- What you should do
Below are some records. Return exactly the lines from the one containing "This document seeks" through the one containing "use the metadata database.", both included, and only those.

- Material shown
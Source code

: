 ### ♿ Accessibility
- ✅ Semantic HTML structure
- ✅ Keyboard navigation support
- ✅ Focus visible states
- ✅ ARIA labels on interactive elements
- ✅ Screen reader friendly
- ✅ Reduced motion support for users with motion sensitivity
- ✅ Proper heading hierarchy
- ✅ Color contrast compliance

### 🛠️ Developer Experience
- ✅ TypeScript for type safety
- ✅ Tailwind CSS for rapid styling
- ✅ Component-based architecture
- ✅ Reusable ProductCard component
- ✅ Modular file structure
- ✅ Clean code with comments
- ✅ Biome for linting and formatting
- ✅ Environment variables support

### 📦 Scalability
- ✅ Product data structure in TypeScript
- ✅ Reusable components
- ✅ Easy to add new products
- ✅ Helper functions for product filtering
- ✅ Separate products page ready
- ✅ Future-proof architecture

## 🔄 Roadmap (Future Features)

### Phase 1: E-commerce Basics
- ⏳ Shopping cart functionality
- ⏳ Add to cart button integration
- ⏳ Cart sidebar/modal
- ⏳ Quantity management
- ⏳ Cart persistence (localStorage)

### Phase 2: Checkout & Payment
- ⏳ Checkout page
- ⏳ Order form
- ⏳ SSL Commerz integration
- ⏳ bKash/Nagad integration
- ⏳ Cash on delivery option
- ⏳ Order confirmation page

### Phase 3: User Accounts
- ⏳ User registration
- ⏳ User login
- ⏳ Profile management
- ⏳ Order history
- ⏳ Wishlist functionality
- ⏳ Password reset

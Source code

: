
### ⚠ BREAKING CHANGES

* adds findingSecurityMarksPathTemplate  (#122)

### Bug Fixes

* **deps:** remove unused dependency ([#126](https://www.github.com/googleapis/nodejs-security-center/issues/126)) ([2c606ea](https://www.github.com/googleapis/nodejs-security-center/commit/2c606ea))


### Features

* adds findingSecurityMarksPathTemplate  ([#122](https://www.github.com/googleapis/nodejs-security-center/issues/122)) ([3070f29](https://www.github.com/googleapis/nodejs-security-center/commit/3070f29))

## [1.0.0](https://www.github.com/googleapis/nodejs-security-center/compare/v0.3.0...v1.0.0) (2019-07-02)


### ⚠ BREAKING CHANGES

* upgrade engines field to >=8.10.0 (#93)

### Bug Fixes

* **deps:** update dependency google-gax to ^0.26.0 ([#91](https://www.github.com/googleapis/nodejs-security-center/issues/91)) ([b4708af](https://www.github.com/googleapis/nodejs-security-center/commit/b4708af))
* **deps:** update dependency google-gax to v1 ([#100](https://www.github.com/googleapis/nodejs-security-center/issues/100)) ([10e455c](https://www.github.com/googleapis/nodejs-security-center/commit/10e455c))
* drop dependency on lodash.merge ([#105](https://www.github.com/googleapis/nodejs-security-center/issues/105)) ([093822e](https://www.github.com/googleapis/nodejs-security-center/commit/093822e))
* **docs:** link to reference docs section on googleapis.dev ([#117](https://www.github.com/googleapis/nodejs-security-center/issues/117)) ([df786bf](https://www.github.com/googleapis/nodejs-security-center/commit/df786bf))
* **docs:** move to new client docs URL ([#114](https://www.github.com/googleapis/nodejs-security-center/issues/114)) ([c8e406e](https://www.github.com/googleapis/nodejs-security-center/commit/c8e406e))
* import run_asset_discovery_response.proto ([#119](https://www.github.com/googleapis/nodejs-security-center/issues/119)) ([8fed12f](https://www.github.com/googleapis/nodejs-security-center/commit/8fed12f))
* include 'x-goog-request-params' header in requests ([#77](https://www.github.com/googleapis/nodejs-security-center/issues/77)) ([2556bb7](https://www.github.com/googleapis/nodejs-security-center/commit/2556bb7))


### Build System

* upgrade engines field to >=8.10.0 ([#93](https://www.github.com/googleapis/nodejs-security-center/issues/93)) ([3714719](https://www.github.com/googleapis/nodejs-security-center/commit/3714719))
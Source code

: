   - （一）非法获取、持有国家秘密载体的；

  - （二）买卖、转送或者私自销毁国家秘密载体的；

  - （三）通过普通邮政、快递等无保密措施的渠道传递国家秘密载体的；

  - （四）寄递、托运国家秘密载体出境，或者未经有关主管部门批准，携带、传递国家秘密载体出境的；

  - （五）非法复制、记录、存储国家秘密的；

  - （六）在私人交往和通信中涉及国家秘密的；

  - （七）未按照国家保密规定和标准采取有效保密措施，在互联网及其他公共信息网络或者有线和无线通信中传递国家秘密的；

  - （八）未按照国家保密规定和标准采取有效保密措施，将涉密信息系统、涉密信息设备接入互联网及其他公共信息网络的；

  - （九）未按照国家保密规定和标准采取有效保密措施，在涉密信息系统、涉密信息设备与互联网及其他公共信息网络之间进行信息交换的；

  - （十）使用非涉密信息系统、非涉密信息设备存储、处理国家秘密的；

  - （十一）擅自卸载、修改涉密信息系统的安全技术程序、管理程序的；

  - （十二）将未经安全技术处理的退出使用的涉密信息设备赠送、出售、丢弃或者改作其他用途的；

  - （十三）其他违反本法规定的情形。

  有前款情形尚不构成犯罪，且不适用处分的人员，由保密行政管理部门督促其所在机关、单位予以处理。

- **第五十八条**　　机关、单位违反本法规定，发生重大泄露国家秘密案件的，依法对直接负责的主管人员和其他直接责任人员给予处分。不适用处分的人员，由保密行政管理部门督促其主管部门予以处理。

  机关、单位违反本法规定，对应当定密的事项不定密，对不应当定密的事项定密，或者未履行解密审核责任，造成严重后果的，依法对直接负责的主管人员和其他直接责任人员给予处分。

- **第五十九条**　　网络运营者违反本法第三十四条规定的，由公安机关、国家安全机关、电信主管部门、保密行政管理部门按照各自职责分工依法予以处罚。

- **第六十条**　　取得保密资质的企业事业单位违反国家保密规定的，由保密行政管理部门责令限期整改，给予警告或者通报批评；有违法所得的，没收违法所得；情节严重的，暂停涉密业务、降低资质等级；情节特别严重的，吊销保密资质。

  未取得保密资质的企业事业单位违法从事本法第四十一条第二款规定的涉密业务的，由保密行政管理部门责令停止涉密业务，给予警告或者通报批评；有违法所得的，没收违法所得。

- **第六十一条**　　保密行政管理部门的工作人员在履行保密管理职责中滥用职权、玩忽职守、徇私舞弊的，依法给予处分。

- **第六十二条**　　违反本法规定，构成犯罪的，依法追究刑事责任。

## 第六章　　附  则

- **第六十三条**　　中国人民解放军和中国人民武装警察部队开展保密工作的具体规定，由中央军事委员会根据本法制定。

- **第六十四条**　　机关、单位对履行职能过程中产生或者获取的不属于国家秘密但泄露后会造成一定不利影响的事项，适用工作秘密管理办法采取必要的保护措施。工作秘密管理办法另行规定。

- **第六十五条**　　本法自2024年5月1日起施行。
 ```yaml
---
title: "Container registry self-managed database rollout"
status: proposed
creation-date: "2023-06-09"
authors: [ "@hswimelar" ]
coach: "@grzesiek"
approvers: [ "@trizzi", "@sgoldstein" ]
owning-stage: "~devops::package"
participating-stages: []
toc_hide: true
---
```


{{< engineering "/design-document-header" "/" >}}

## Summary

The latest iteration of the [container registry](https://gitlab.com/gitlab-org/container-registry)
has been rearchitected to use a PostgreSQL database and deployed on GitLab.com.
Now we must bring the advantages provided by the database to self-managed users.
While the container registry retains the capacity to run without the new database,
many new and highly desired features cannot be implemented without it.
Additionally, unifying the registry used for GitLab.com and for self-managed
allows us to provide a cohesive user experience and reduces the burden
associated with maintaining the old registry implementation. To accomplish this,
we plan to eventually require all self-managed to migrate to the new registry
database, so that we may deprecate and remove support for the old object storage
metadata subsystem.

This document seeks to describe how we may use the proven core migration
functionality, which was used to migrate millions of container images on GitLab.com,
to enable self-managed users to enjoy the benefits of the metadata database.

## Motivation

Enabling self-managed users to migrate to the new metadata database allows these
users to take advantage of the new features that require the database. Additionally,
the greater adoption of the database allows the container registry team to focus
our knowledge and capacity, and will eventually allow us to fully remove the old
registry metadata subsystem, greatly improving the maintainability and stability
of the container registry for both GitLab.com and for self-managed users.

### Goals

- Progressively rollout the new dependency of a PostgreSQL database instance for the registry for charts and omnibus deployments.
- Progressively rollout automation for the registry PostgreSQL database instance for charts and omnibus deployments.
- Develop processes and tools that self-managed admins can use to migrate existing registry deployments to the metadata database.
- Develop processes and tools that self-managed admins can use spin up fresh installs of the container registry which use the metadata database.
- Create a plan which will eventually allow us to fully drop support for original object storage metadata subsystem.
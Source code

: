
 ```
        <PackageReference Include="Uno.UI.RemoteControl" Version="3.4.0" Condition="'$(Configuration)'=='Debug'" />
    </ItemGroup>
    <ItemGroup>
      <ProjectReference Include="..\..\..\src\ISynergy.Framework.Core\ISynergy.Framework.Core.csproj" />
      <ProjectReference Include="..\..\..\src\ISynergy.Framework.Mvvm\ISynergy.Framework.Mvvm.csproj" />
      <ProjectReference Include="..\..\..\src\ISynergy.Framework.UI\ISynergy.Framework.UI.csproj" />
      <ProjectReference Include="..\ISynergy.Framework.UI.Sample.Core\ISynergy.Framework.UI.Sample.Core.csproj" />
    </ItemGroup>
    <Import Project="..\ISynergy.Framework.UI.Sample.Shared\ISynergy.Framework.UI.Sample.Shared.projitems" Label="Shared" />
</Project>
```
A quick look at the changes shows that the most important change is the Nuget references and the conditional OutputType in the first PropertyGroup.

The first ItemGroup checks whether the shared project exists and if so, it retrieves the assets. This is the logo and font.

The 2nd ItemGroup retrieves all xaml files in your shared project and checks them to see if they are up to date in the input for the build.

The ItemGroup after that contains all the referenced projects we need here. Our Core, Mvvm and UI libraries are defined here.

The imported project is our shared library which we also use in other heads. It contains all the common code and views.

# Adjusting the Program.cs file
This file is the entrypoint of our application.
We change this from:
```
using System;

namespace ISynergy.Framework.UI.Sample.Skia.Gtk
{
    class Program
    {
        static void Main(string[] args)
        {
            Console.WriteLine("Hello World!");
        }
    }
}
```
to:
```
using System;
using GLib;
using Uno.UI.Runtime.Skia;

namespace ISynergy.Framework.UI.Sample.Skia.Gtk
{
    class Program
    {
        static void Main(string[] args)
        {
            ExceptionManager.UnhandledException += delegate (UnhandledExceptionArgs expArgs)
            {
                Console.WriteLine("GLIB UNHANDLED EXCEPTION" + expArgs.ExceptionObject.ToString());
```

- Answer to this exercise
This document seeks to describe how we may use the proven core migration
functionality, which was used to migrate millions of container images on GitLab.com,
to enable self-managed users to enjoy the benefits of the metadata database.

## Motivation

Enabling self-managed users to migrate to the new metadata database allows these
users to take advantage of the new features that require the database. Additionally,
the greater adoption of the database allows the container registry team to focus
our knowledge and capacity, and will eventually allow us to fully remove the old
registry metadata subsystem, greatly improving the maintainability and stability
of the container registry for both GitLab.com and for self-managed users.

### Goals

- Progressively rollout the new dependency of a PostgreSQL database instance for the registry for charts and omnibus deployments.
- Progressively rollout automation for the registry PostgreSQL database instance for charts and omnibus deployments.
- Develop processes and tools that self-managed admins can use to migrate existing registry deployments to the metadata database.
- Develop processes and tools that self-managed admins can use spin up fresh installs of the container registry which use the metadata database.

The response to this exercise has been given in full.